**TASK ITEM:**
All lines from the one that contains "### Datos de" through the final line of the entries must be repeated exactly. No other lines belong in the output.

+===+

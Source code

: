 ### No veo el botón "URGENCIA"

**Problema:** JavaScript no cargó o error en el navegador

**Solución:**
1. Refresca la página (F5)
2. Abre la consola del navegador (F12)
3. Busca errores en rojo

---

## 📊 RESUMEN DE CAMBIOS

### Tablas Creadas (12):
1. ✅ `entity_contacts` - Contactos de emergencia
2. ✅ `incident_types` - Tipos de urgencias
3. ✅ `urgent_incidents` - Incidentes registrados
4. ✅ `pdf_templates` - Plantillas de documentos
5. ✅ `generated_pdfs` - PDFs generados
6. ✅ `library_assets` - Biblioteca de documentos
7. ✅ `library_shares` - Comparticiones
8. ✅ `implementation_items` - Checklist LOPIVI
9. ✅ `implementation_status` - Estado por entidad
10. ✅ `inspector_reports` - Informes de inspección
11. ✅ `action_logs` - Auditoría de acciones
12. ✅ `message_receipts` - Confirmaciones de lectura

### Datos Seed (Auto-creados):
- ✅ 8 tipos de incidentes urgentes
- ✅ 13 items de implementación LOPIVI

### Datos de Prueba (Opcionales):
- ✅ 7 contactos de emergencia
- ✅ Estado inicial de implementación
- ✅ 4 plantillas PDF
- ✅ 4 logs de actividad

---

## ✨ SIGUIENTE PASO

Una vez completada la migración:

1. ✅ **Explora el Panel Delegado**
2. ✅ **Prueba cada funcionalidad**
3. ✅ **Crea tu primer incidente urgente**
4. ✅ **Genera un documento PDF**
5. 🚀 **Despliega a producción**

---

+===+

**EXERCISE RESPONSE:**
### Datos de Prueba (Opcionales):
- ✅ 7 contactos de emergencia
- ✅ Estado inicial de implementación
- ✅ 4 plantillas PDF
- ✅ 4 logs de actividad

---

## ✨ SIGUIENTE PASO

Una vez completada la migración:

1. ✅ **Explora el Panel Delegado**
2. ✅ **Prueba cada funcionalidad**
3. ✅ **Crea tu primer incidente urgente**
4. ✅ **Genera un documento PDF**
5. 🚀 **Despliega a producción**

---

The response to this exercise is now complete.